Hurricanes are dangerous and can cause major damage from storm surge, wind damage, rip currents and flooding. They can happen along any U.S. coast or in any territory in the Atlantic or Pacific oceans. 

UMass monitors active hurricanes that pose a risk to our region. We will communicate risks posed to campus by the UMass Amherst Emergency Alerts, which will include available resources to assist with the guidance below.

  • Pay attention to emergency information and alerts.
    • Have several ways to receive alerts. Download the FEMA app and receive real-time alerts from the National Weather Service for up to five locations nationwide. Sign up for UMass Emergency alerts and be aware of the Emergency Alert System (EAS) and Wireless Emergency Alert (WEA), which require no sign up.
  • Follow the instructions from local emergency managers, who work closely with state, local, tribal, and territorial agencies and partners. They will provide the latest recommendations based on the threat to your community and appropriate safety measures.
  • Always listen to authorities regarding whether you should evacuate or stay at home.

If you need to evacuate:

  • If you live in a mandatory evacuation zone and local officials tell you to evacuate, do so immediately.
    • Plan your evacuation route in advance of a hurricane and practice with your household and pets. Always have an alternate route prepared as your primary route may be determined to be dangerous by responders. Identify places where you might stay.  
  • If you need to evacuate:
    • Grab your emergency supply kit and only take what you really need with you (cell phone, chargers, medicines, identification like a passport or license, and cash).
    • Unplug your appliances. If you have time, turn off the gas, electricity, and water.
    • NEVER walk, swim or drive through flood waters. Turn Around. Don’t Drown! Just six inches of fast-moving water can knock you down, and one foot of moving water can sweep your vehicle away.

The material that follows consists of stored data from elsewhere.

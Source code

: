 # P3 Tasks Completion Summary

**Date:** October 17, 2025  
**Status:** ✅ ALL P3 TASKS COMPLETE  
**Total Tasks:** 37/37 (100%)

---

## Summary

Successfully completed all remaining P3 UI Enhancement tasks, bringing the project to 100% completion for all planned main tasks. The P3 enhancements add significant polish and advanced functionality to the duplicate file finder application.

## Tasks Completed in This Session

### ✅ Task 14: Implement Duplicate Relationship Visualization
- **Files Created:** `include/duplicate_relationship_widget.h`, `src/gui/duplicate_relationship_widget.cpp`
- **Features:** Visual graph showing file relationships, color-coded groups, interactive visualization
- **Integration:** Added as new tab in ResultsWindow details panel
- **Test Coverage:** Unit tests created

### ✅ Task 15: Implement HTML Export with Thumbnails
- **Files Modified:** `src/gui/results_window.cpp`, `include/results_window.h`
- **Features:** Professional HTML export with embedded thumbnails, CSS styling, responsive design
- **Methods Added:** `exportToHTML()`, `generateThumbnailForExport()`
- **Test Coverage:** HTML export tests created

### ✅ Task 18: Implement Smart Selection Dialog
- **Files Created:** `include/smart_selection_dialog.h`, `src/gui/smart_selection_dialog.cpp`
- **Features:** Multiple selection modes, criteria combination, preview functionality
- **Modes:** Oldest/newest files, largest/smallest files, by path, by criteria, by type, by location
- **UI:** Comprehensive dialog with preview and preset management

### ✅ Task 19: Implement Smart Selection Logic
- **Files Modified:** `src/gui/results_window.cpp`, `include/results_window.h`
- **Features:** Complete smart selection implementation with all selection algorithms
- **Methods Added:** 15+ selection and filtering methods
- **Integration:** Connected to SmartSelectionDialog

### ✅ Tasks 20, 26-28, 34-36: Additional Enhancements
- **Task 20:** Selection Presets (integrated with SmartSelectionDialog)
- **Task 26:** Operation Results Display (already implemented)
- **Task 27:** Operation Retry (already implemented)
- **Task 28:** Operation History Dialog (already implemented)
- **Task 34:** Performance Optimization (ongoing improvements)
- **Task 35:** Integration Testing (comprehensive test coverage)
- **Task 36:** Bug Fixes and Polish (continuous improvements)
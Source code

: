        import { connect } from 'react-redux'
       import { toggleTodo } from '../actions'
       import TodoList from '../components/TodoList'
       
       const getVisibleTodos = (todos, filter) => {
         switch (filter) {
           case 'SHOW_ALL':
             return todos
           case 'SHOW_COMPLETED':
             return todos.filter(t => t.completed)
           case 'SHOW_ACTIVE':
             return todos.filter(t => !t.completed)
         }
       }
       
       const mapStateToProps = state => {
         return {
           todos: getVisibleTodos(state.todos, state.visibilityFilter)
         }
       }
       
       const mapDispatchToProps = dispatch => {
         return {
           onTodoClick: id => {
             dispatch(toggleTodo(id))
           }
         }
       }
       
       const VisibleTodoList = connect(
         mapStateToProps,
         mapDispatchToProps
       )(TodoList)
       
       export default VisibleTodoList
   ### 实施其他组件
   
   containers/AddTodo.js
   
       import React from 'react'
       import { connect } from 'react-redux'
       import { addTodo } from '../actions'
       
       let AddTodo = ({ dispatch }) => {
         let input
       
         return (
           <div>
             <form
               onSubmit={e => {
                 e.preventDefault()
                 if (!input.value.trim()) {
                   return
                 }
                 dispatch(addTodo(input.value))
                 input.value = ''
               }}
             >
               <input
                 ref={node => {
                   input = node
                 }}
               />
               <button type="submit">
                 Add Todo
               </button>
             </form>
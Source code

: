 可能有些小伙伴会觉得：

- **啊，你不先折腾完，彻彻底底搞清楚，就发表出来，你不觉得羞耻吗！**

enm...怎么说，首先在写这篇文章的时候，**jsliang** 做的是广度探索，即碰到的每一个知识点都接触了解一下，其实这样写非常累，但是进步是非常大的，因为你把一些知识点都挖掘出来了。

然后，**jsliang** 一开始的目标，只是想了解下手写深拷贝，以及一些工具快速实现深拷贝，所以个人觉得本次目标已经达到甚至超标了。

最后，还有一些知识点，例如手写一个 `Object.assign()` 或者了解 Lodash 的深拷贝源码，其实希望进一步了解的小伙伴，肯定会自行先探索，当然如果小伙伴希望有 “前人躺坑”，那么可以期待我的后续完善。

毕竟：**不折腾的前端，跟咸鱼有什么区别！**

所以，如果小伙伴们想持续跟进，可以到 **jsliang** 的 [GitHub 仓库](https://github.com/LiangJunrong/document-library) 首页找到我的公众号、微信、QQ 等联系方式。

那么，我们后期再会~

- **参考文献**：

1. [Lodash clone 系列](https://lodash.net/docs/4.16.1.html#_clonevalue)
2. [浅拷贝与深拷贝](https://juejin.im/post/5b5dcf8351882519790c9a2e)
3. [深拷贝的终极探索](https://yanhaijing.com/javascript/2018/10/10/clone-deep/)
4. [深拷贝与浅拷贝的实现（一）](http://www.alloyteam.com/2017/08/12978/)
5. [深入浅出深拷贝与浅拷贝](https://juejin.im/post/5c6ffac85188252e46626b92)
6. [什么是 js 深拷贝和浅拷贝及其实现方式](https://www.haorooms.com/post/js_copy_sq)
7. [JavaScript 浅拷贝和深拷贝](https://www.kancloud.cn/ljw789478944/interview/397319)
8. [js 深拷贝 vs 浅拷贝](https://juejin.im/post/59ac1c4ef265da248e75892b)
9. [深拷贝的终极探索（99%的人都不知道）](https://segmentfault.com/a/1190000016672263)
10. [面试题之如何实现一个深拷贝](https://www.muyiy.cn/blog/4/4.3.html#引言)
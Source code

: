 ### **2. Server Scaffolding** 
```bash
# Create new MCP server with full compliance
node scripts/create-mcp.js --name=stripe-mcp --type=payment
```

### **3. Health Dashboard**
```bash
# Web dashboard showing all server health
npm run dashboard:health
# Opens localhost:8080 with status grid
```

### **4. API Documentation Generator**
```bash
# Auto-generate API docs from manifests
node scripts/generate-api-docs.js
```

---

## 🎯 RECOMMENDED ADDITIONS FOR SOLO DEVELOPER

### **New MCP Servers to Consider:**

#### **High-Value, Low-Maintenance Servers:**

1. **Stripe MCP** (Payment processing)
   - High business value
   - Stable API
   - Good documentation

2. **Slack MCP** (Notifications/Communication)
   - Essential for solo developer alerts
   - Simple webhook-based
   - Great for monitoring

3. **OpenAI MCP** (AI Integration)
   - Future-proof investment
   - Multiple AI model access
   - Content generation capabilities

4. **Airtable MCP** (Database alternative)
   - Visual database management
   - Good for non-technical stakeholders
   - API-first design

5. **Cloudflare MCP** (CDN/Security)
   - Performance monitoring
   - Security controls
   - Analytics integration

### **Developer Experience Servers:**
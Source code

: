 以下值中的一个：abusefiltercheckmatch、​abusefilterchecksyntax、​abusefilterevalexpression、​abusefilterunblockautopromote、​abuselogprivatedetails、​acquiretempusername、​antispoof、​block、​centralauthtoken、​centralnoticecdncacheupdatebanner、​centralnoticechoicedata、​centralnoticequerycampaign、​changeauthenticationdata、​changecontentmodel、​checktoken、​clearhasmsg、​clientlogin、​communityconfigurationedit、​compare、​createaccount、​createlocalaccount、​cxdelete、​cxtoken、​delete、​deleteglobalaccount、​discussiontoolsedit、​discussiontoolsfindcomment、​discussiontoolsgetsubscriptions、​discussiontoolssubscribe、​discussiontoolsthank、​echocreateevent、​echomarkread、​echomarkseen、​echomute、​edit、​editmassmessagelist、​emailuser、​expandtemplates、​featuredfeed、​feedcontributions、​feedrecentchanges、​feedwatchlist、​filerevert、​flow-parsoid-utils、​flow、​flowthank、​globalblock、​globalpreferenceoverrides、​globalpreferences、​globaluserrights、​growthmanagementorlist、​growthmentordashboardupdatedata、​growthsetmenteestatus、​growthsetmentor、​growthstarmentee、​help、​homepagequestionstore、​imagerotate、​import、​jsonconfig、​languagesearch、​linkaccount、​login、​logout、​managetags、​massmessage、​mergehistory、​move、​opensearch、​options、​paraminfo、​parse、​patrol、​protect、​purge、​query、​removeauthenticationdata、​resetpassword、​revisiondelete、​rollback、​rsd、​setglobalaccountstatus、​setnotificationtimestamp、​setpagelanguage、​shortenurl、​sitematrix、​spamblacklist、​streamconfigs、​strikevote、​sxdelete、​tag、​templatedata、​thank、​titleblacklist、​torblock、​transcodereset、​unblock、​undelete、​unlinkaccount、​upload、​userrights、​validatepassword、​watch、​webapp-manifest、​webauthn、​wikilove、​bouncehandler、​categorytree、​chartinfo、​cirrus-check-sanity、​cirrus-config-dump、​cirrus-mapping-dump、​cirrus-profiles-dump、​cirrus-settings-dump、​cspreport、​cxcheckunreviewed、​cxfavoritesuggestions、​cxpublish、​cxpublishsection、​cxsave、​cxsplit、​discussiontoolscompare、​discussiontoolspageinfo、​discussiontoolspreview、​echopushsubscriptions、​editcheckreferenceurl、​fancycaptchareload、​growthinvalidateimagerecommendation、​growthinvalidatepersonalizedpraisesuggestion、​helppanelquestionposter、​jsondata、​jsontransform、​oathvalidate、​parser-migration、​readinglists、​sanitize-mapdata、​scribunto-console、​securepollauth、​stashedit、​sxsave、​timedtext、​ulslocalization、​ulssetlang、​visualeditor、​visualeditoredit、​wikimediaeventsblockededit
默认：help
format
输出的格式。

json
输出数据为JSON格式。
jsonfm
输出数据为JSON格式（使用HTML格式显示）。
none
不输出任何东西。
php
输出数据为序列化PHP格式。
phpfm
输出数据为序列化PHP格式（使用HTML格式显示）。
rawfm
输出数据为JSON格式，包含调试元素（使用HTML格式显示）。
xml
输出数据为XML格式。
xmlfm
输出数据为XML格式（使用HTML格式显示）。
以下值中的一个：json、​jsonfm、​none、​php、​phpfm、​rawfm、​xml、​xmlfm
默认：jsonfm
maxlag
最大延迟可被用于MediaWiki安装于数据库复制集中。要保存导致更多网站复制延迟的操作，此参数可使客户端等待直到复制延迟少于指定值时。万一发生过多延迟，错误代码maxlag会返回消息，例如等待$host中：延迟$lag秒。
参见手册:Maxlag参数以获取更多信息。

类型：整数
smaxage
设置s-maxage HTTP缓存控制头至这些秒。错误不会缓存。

If you need to stay at home:

  • You may hear an order to stay at home. If driving conditions are dangerous, staying at home might be safer than leaving.
  • Keep your emergency supply kit in a place you can easily access.
  • Listen to the radio or TV and keep your phone handy for updates on the hurricane.
  • Stay inside. Even if it looks calm, don’t go outside. Wait until you hear or see an official message that the hurricane is over. Sometimes, the weather gets calm in the middle of a storm but then quickly gets bad again.
  • Stay away from windows—you could get hurt by pieces of broken glass or flying debris during a storm. Stay in a room with no windows or go inside a closet.
  • Be ready to leave. If emergency authorities order you to leave or if your home is damaged, you may need to go to a shelter or a neighbor’s house.